Much as I like hiking, I don't want to spend the rest of my life getting from Eygalières to Icking. That's an exaggeration, of course, but it does point to an underlying truth: at its heart, the H3H, like the H2H before it, is about getting somewhere. And so given a choice between two four hour days and one eight hour one, I'm generally going to choose to do the long day. That being said, even I don't want to spend every day hiking from dawn to dusk… my preference is to have a mixture of hike lengths: some longer ones mixed in with some shorter ones. But that isn't always possible… and in the high Alps, where it takes the whole day to go over a pass from one village to the next, it usually isn't possible.
There is another reason why sometimes the hikes are longer than they need to be: because the longer hike is more beautiful or interesting or challenging or avoids roads or is better for some other aesthetic reason. This was also a point of contention on the H2H, and I'll say the same thing now that I said then (even if it seems to contradict the previous paragraph!): the H3H is not only about getting from point A to point B. If I just wanted to do that, I'd walk along valleys! It's about enjoying the beauty of the Alps… and sometimes there is significantly more beauty if one takes the longer option. If they exist, I'll always list shorter options, and others are always welcome to take them (just as they are always welcome to take taxis or other transport, if available, at the beginning or the end of days that they find too long), and sometimes even I'll be taking the shorter option (bad weather, tiredness)… but I will continue planning and taking longer options when they are, in my very subjective opinion, "better".
Hiking together… or not.
This is a simple one: everyone should do as they wish. People have different hiking speeds and rhythms that they feel comfortable at, and of course different fitness levels. It isn't as if there isn't a lot of conversation that goes on (heck, Jorge even talks on vertical up-hill climbs :-). If someone wants to talk more, it is generally not difficult to find someone else to talk to. Most of the time an individual wasn't left to hike at the back alone… generally people watched out for one another and someone would drop back to accompany a trailer. But if someone feels like hiking out front, whether because that's what is natural for them, or because they want to push themselves, I don't see anything wrong with that. The only thing that is important is that whenever there is a possibility of error as regards the path, then those at the front should wait for those at the back to arrive to make sure that all are on the same trail. Other than that, I don't think that there should be any rules about this sort of thing… frankly, the fewer of those the better.
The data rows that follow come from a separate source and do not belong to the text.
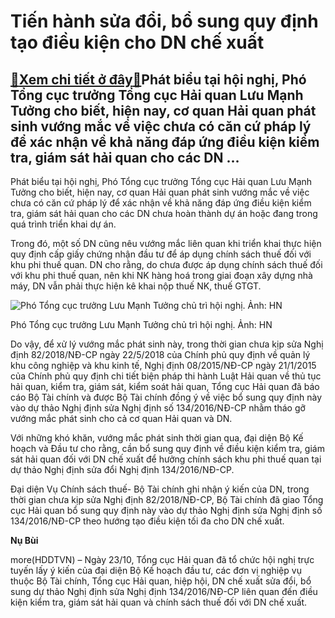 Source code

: Tiến hành sửa đổi, bổ sung quy định tạo điều kiện cho DN chế xuất
=================================================================

[:gift:Xem chi tiết ở đây:gift:](https://hddtvn.com/tien-hanh-sua-doi-bo-sung-quy-dinh-tao-dieu-kien-cho-dn-che-xuat/)Phát biểu tại hội nghị, Phó Tổng cục trưởng Tổng cục Hải quan Lưu Mạnh Tưởng cho biết, hiện nay, cơ quan Hải quan phát sinh vướng mắc về việc chưa có căn cứ pháp lý để xác nhận về khả năng đáp ứng điều kiện kiểm tra, giám sát hải quan cho các DN …
-------------------------------------------------------------------------------------------------------------------------------------------------------------------------------------------------------------------------------------------------------


Phát biểu tại hội nghị, Phó Tổng cục trưởng Tổng cục Hải quan Lưu Mạnh Tưởng cho biết, hiện nay, cơ quan Hải quan phát sinh vướng mắc về việc chưa có căn cứ pháp lý để xác nhận về khả năng đáp ứng điều kiện kiểm tra, giám sát hải quan cho các DN chưa hoàn thành dự án hoặc đang trong quá trình triển khai dự án.


Trong đó, một số DN cũng nêu vướng mắc liên quan khi triển khai thực hiện quy định cấp giấy chứng nhận đầu tư để áp dụng chính sách thuế đối với khu phi thuế quan. DN cho rằng, do chưa được áp dụng chính sách thuế đối với khu phi thuế quan, nên khi NK hàng hoá trong giai đoạn xây dựng nhà máy, DN vẫn phải thực hiện kê khai nộp thuế NK, thuế GTGT.





![Phó Tổng cục trưởng Lưu Mạnh Tưởng chủ trì hội nghị. Ảnh: HN](https://hddtvn.com/wp-content/uploads/2021/01/5040_sua.jpg "Phó Tổng cục trưởng Lưu Mạnh Tưởng chủ trì hội nghị. Ảnh: HN")


Phó Tổng cục trưởng Lưu Mạnh Tưởng chủ trì hội nghị. Ảnh: HN



Do vậy, để xử lý vướng mắc phát sinh này, trong thời gian chưa kịp sửa Nghị định 82/2018/NĐ-CP ngày 22/5/2018 của Chính phủ quy định về quản lý khu công nghiệp và khu kinh tế, Nghị định 08/2015/NĐ-CP ngày 21/1/2015 của Chính phủ quy định chi tiết biện pháp thi hành Luật Hải quan về thủ tục hải quan, kiểm tra, giám sát, kiểm soát hải quan, Tổng cục Hải quan đã báo cáo Bộ Tài chính và được Bộ Tài chính đồng ý về việc bổ sung quy định này vào dự thảo Nghị định sửa Nghị định số 134/2016/NĐ-CP nhằm tháo gỡ vướng mắc phát sinh cho cả cơ quan Hải quan và DN.


Với những khó khăn, vướng mắc phát sinh thời gian qua, đại diện Bộ Kế hoạch và Đầu tư cho rằng, cần bổ sung quy định về điều kiện kiểm tra, giám sát hải quan đối với DN chế xuất để hưởng chính sách khu phi thuế quan tại dự thảo Nghị định sửa đổi Nghị định 134/2016/NĐ-CP.


Đại diện Vụ Chính sách thuế- Bộ Tài chính ghi nhận ý kiến của DN, trong thời gian chưa kịp sửa Nghị định 82/2018/NĐ-CP, Bộ Tài chính đã giao Tổng cục Hải quan bổ sung quy định này vào dự thảo Nghị định sửa Nghị định số 134/2016/NĐ-CP theo hướng tạo điều kiện tối đa cho DN chế xuất.




**Nụ Bùi**



more(HDDTVN) – Ngày 23/10, Tổng cục Hải quan đã tổ chức hội nghị trực tuyến lấy ý kiến của đại diện Bộ Kế hoạch đầu tư, các đơn vị nghiệp vụ thuộc Bộ Tài chính, Tổng cục Hải quan, hiệp hội, DN chế xuất sửa đổi, bổ sung dự thảo Nghị định sửa Nghị định 134/2016/NĐ-CP liên quan đến điều kiện kiểm tra, giám sát hải quan và chính sách thuế đối với DN chế xuất.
Rushing vs. waiting for slower hikers.
This is an interesting one, because it is so subjective, and because there was no consistency. As a general rule, those who felt that they were being rushed when they were the slowest in the group, had no qualms about hiking ahead when someone else was the slowest. And there was even a case of someone who normally hiked near or at the front having a weak day and then commenting that the one at the front that day clearly regarded hiking as a competitive sport. On the other hand, there were those who observed that they had to wait a lot for the slowest hikers, raising the risk of being caught in an end of the day thunderstorm and still being on the trails at the end of the day when they would have preferred to have been showered and putting their feet up with a beer. I'm not excluding myself here.
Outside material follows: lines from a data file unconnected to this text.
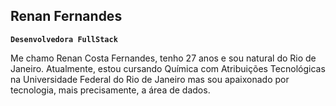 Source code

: ## Renan Fernandes

**`Desenvolvedora FullStack`**

Me chamo Renan Costa Fernandes, tenho 27 anos e sou natural do Rio de Janeiro. Atualmente, estou cursando Química com Atribuições Tecnológicas na Universidade Federal do Rio de Janeiro mas sou apaixonado por tecnologia, mais precisamente, a área de dados.
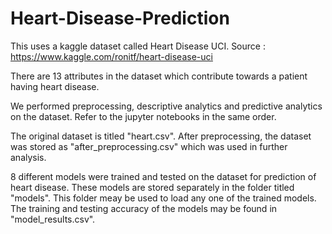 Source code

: # Heart-Disease-Prediction
This uses a kaggle dataset called Heart Disease UCI. 
Source : https://www.kaggle.com/ronitf/heart-disease-uci  

There are 13 attributes in the dataset which contribute towards a patient having heart disease.

We performed preprocessing, descriptive analytics and predictive analytics on the dataset. Refer to the jupyter notebooks in the same order.

The original dataset is titled "heart.csv". After preprocessing, the dataset was stored as "after_preprocessing.csv" which was used in further analysis.

8 different models were trained and tested on the dataset for prediction of heart disease. These models are stored separately in the folder titled "models". This folder meay be used to load any one of the trained models. The training and testing accuracy of the models may be found in "model_results.csv".
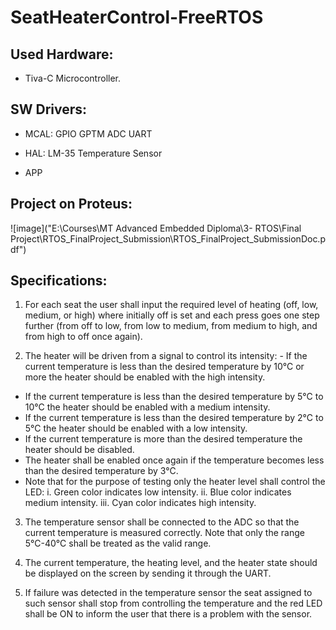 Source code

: # SeatHeaterControl-FreeRTOS

## Used Hardware:
- Tiva-C Microcontroller.

## SW Drivers:
- MCAL:
GPIO
GPTM
ADC
UART

- HAL:
LM-35 Temperature Sensor

- APP

## Project on Proteus: 
![image]("E:\Courses\MT Advanced Embedded Diploma\3- RTOS\Final Project\RTOS_FinalProject_Submission\RTOS_FinalProject_SubmissionDoc.pdf")


## Specifications:
1. For each seat the user shall input the required level of heating (off, low, medium, or high) where
initially off is set and each press goes one step further (from off to low, from low to medium, from
medium to high, and from high to off once again).

2. The heater will be driven from a signal to control its intensity: - If the current temperature is less than the desired temperature by 10°C or more the heater
should be enabled with the high intensity.
 - If the current temperature is less than the desired temperature by 5°C to 10°C the heater
should be enabled with a medium intensity.
 - If the current temperature is less than the desired temperature by 2°C to 5°C the heater should
be enabled with a low intensity.
  - If the current temperature is more than the desired temperature the heater should be
disabled.
  - The heater shall be enabled once again if the temperature becomes less than the desired
temperature by 3°C.
  - Note that for the purpose of testing only the heater level shall control the LED:
    i. Green color indicates low intensity.
    ii. Blue color indicates medium intensity.
    iii. Cyan color indicates high intensity.

3. The temperature sensor shall be connected to the ADC so that the current temperature is measured
correctly. Note that only the range 5°C-40°C shall be treated as the valid range.

4. The current temperature, the heating level, and the heater state should be displayed on the screen by
sending it through the UART.

5. If failure was detected in the temperature sensor the seat assigned to such sensor shall stop from
controlling the temperature and the red LED shall be ON to inform the user that there is a problem
with the sensor.
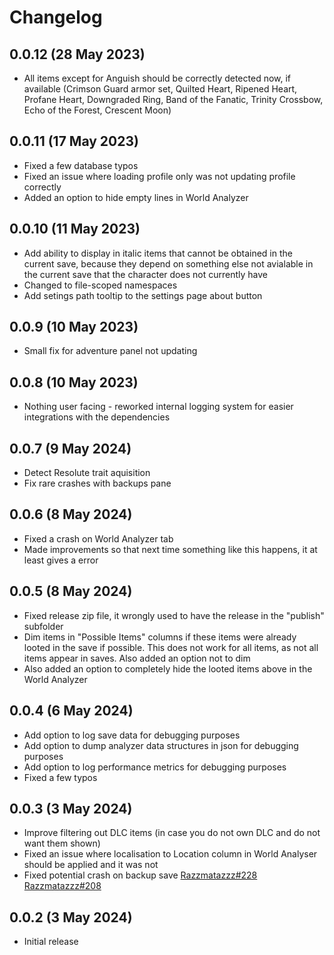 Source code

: # Changelog

## 0.0.12 (28 May 2023)
- All items except for Anguish should be correctly detected now, if available (Crimson Guard armor set, Quilted Heart, Ripened Heart, Profane Heart, Downgraded Ring, Band of the Fanatic, Trinity Crossbow, Echo of the Forest, Crescent Moon)

## 0.0.11 (17 May 2023)
- Fixed a few database typos
- Fixed an issue where loading profile only was not updating profile correctly
- Added an option to hide empty lines in World Analyzer

## 0.0.10 (11 May 2023)
- Add ability to display in italic items that cannot be obtained in the current save, because they depend on something else not avialable in the current save that the character does not currently have
- Changed to file-scoped namespaces
- Add setings path tooltip to the settings page about button

## 0.0.9 (10 May 2023)
- Small fix for adventure panel not updating

## 0.0.8 (10 May 2023)
- Nothing user facing - reworked internal logging system for easier integrations with the dependencies

## 0.0.7 (9 May 2024)
- Detect Resolute trait aquisition
- Fix rare crashes with backups pane

## 0.0.6 (8 May 2024)
- Fixed a crash on World Analyzer tab
- Made improvements so that next time something like this happens, it at least gives a error

## 0.0.5 (8 May 2024)
- Fixed release zip file, it wrongly used to have the release in the "publish" subfolder
- Dim items in "Possible Items" columns if these items were already looted in the save if possible. This does not work for all items, as not all items appear in saves. Also added an option not to dim
- Also added an option to completely hide the looted items above in the World Analyzer


## 0.0.4 (6 May 2024)
- Add option to log save data for debugging purposes
- Add option to dump analyzer data structures in json for debugging purposes
- Add option to log performance metrics for debugging purposes
- Fixed a few typos

## 0.0.3 (3 May 2024)

- Improve filtering out DLC items (in case you do not own DLC and do not want them shown)
- Fixed an issue where localisation to Location column in World Analyser should be applied and it was not
- Fixed potential crash on backup save [Razzmatazzz#228](https://github.com/Razzmatazzz/RemnantSaveGuardian/issues/228) [Razzmatazzz#208](https://github.com/Razzmatazzz/RemnantSaveGuardian/issues/208)

## 0.0.2 (3 May 2024)

- Initial release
Long hikes can be pretty stressful, group dynamics are often difficult, and there is plenty of opportunity to stew over things while hiking and as a result to lose a sense of proportion and objectivity… it has happened to me many a time… but next time you find yourself thinking such thoughts, try and see things from the other person's or people's point of view. If you are at the back, imagine how it is for those at the front -- unless the weather is bad then generally they will just be hiking at the pace that is normal for them. They probably aren't rushing -- they actually have more time to look around because they will wait for you from time to time. And so when you arrive, they might be chilled and ready to move on, or just ready to move on because they've waited long enough… don't reproach them for it. And if you are one of those having to wait, chill out -- most of the time it will be a beautiful day and you will be in beautiful surroundings. So the day is a bit longer and you are a bit more tired at the end… big deal (not).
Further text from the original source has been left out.